Startseite | Impressum | Zeitung | Beiheft | Archiv nach Autoren | Archiv nach Rubriken








Zeitung << 2/2003 << Die Dürer-Ausstellung in Wien


Die Dürer-Ausstellung in Wien
Autorin: Anikó Lengyel

Die Albertina zählt zu den größten Grafik-Sammlungen der Welt. Unter den Meisterwerken befinden sich Arbeiten von Raffael, Michelangelo, Leonardo, Dürer, Rembrandt. Vom 5. September bis 8. Dezember 2003 widmete sie eine umfangreiche Ausstellung Albrecht Dürer, einem der berühmtesten deutschen Künstler. Als Anlass diente die Erinnerung an den 475. Todestag des Künstlers und zugleich die Wiedereröffnung der Albertina nach mehrjährigen Restaurierungs- und Erweiterungsarbeiten. Das wollen wir uns nicht entgehen lassen, dachte sich Dr. Tünde Katona, wahrscheinlich schon deshalb nicht, da „Das Narrenschiff“ von Sebastian Brant eines der Themen ihres Seminars „Das Satirische im Zeitalter des Humanismus” war.

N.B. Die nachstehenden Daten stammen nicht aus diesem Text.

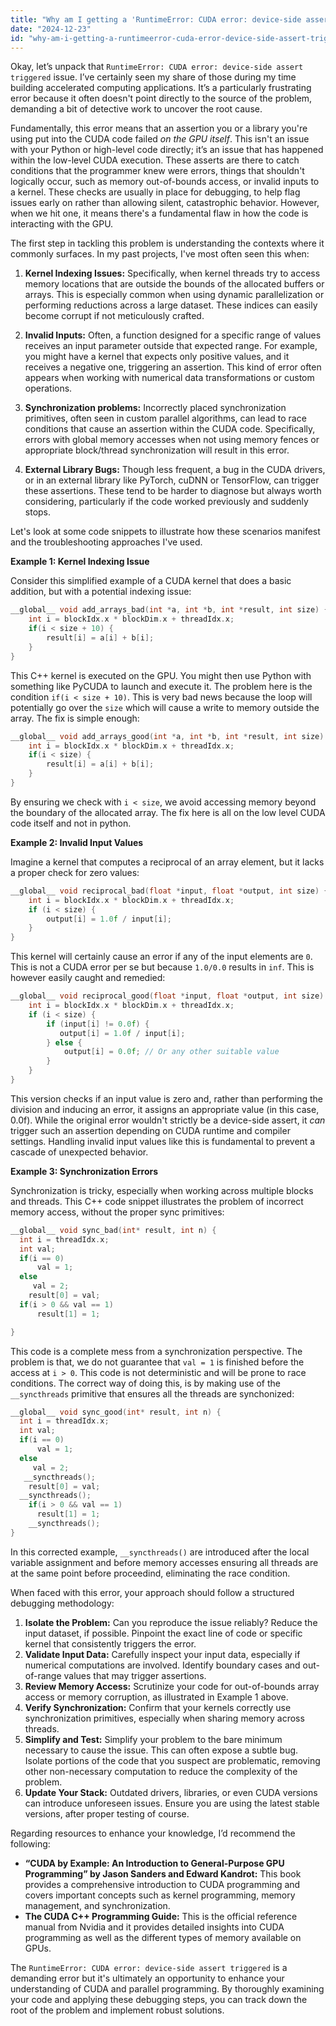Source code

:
 ```yaml
---
title: "Why am I getting a 'RuntimeError: CUDA error: device-side assert triggered' error?"
date: "2024-12-23"
id: "why-am-i-getting-a-runtimeerror-cuda-error-device-side-assert-triggered-error"
---
```


Okay, let’s unpack that `RuntimeError: CUDA error: device-side assert triggered` issue. I’ve certainly seen my share of those during my time building accelerated computing applications. It’s a particularly frustrating error because it often doesn't point directly to the source of the problem, demanding a bit of detective work to uncover the root cause.

Fundamentally, this error means that an assertion you or a library you're using put into the CUDA code failed *on the GPU itself*. This isn't an issue with your Python or high-level code directly; it’s an issue that has happened within the low-level CUDA execution. These asserts are there to catch conditions that the programmer knew were errors, things that shouldn't logically occur, such as memory out-of-bounds access, or invalid inputs to a kernel. These checks are usually in place for debugging, to help flag issues early on rather than allowing silent, catastrophic behavior. However, when we hit one, it means there's a fundamental flaw in how the code is interacting with the GPU.

The first step in tackling this problem is understanding the contexts where it commonly surfaces. In my past projects, I've most often seen this when:

1.  **Kernel Indexing Issues:** Specifically, when kernel threads try to access memory locations that are outside the bounds of the allocated buffers or arrays. This is especially common when using dynamic parallelization or performing reductions across a large dataset. These indices can easily become corrupt if not meticulously crafted.

2.  **Invalid Inputs:** Often, a function designed for a specific range of values receives an input parameter outside that expected range. For example, you might have a kernel that expects only positive values, and it receives a negative one, triggering an assertion. This kind of error often appears when working with numerical data transformations or custom operations.

3.  **Synchronization problems:** Incorrectly placed synchronization primitives, often seen in custom parallel algorithms, can lead to race conditions that cause an assertion within the CUDA code. Specifically, errors with global memory accesses when not using memory fences or appropriate block/thread synchronization will result in this error.

4.  **External Library Bugs:** Though less frequent, a bug in the CUDA drivers, or in an external library like PyTorch, cuDNN or TensorFlow, can trigger these assertions. These tend to be harder to diagnose but always worth considering, particularly if the code worked previously and suddenly stops.

Let's look at some code snippets to illustrate how these scenarios manifest and the troubleshooting approaches I've used.

**Example 1: Kernel Indexing Issue**

Consider this simplified example of a CUDA kernel that does a basic addition, but with a potential indexing issue:

```cpp
__global__ void add_arrays_bad(int *a, int *b, int *result, int size) {
    int i = blockIdx.x * blockDim.x + threadIdx.x;
    if(i < size + 10) {
        result[i] = a[i] + b[i];
    }
}
```

This C++ kernel is executed on the GPU. You might then use Python with something like PyCUDA to launch and execute it. The problem here is the condition `if(i < size + 10)`. This is very bad news because the loop will potentially go over the `size` which will cause a write to memory outside the array. The fix is simple enough:

```cpp
__global__ void add_arrays_good(int *a, int *b, int *result, int size) {
    int i = blockIdx.x * blockDim.x + threadIdx.x;
    if(i < size) {
        result[i] = a[i] + b[i];
    }
}
```

By ensuring we check with `i < size`, we avoid accessing memory beyond the boundary of the allocated array. The fix here is all on the low level CUDA code itself and not in python.

**Example 2: Invalid Input Values**

Imagine a kernel that computes a reciprocal of an array element, but it lacks a proper check for zero values:

```cpp
__global__ void reciprocal_bad(float *input, float *output, int size) {
    int i = blockIdx.x * blockDim.x + threadIdx.x;
    if (i < size) {
        output[i] = 1.0f / input[i];
    }
}
```

This kernel will certainly cause an error if any of the input elements are `0`. This is not a CUDA error per se but because `1.0/0.0` results in `inf`. This is however easily caught and remedied:

```cpp
__global__ void reciprocal_good(float *input, float *output, int size) {
    int i = blockIdx.x * blockDim.x + threadIdx.x;
    if (i < size) {
        if (input[i] != 0.0f) {
           output[i] = 1.0f / input[i];
        } else {
            output[i] = 0.0f; // Or any other suitable value
        }
    }
}
```

This version checks if an input value is zero and, rather than performing the division and inducing an error, it assigns an appropriate value (in this case, 0.0f). While the original error wouldn't strictly be a device-side assert, it *can* trigger such an assertion depending on CUDA runtime and compiler settings. Handling invalid input values like this is fundamental to prevent a cascade of unexpected behavior.

**Example 3: Synchronization Errors**

Synchronization is tricky, especially when working across multiple blocks and threads. This C++ code snippet illustrates the problem of incorrect memory access, without the proper sync primitives:

```cpp
__global__ void sync_bad(int* result, int n) {
  int i = threadIdx.x;
  int val;
  if(i == 0)
      val = 1;
  else
     val = 2;
    result[0] = val;
  if(i > 0 && val == 1)
      result[1] = 1;

}
```

This code is a complete mess from a synchronization perspective. The problem is that, we do not guarantee that `val = 1` is finished before the access at `i > 0`. This code is not deterministic and will be prone to race conditions.
The correct way of doing this, is by making use of the `__syncthreads` primitive that ensures all the threads are synchonized:

```cpp
__global__ void sync_good(int* result, int n) {
  int i = threadIdx.x;
  int val;
  if(i == 0)
      val = 1;
  else
     val = 2;
   __syncthreads();
    result[0] = val;
  __syncthreads();
    if(i > 0 && val == 1)
      result[1] = 1;
    __syncthreads();
}
```

In this corrected example, `__syncthreads()` are introduced after the local variable assignment and before memory accesses ensuring all threads are at the same point before proceedind, eliminating the race condition.

When faced with this error, your approach should follow a structured debugging methodology:

1.  **Isolate the Problem:** Can you reproduce the issue reliably? Reduce the input dataset, if possible. Pinpoint the exact line of code or specific kernel that consistently triggers the error.
2.  **Validate Input Data:** Carefully inspect your input data, especially if numerical computations are involved. Identify boundary cases and out-of-range values that may trigger assertions.
3.  **Review Memory Access:** Scrutinize your code for out-of-bounds array access or memory corruption, as illustrated in Example 1 above.
4.  **Verify Synchronization:** Confirm that your kernels correctly use synchronization primitives, especially when sharing memory across threads.
5.  **Simplify and Test:** Simplify your problem to the bare minimum necessary to cause the issue. This can often expose a subtle bug. Isolate portions of the code that you suspect are problematic, removing other non-necessary computation to reduce the complexity of the problem.
6.  **Update Your Stack:** Outdated drivers, libraries, or even CUDA versions can introduce unforeseen issues. Ensure you are using the latest stable versions, after proper testing of course.

Regarding resources to enhance your knowledge, I’d recommend the following:

*   **“CUDA by Example: An Introduction to General-Purpose GPU Programming” by Jason Sanders and Edward Kandrot:** This book provides a comprehensive introduction to CUDA programming and covers important concepts such as kernel programming, memory management, and synchronization.
*   **The CUDA C++ Programming Guide:** This is the official reference manual from Nvidia and it provides detailed insights into CUDA programming as well as the different types of memory available on GPUs.

The `RuntimeError: CUDA error: device-side assert triggered` is a demanding error but it's ultimately an opportunity to enhance your understanding of CUDA and parallel programming. By thoroughly examining your code and applying these debugging steps, you can track down the root of the problem and implement robust solutions.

Auf die Holzschnitte des Werkes hatte auch der junge Albrecht Dürer Einfluss genommen, denn er weilte während seiner Wanderjahre zwischen 1492 und 1494 auch in Basel. Also wurden einige Studenten und Dozenten zusammengetrommelt, die gerne einen halben Tag mit Dürer verbringen wollten.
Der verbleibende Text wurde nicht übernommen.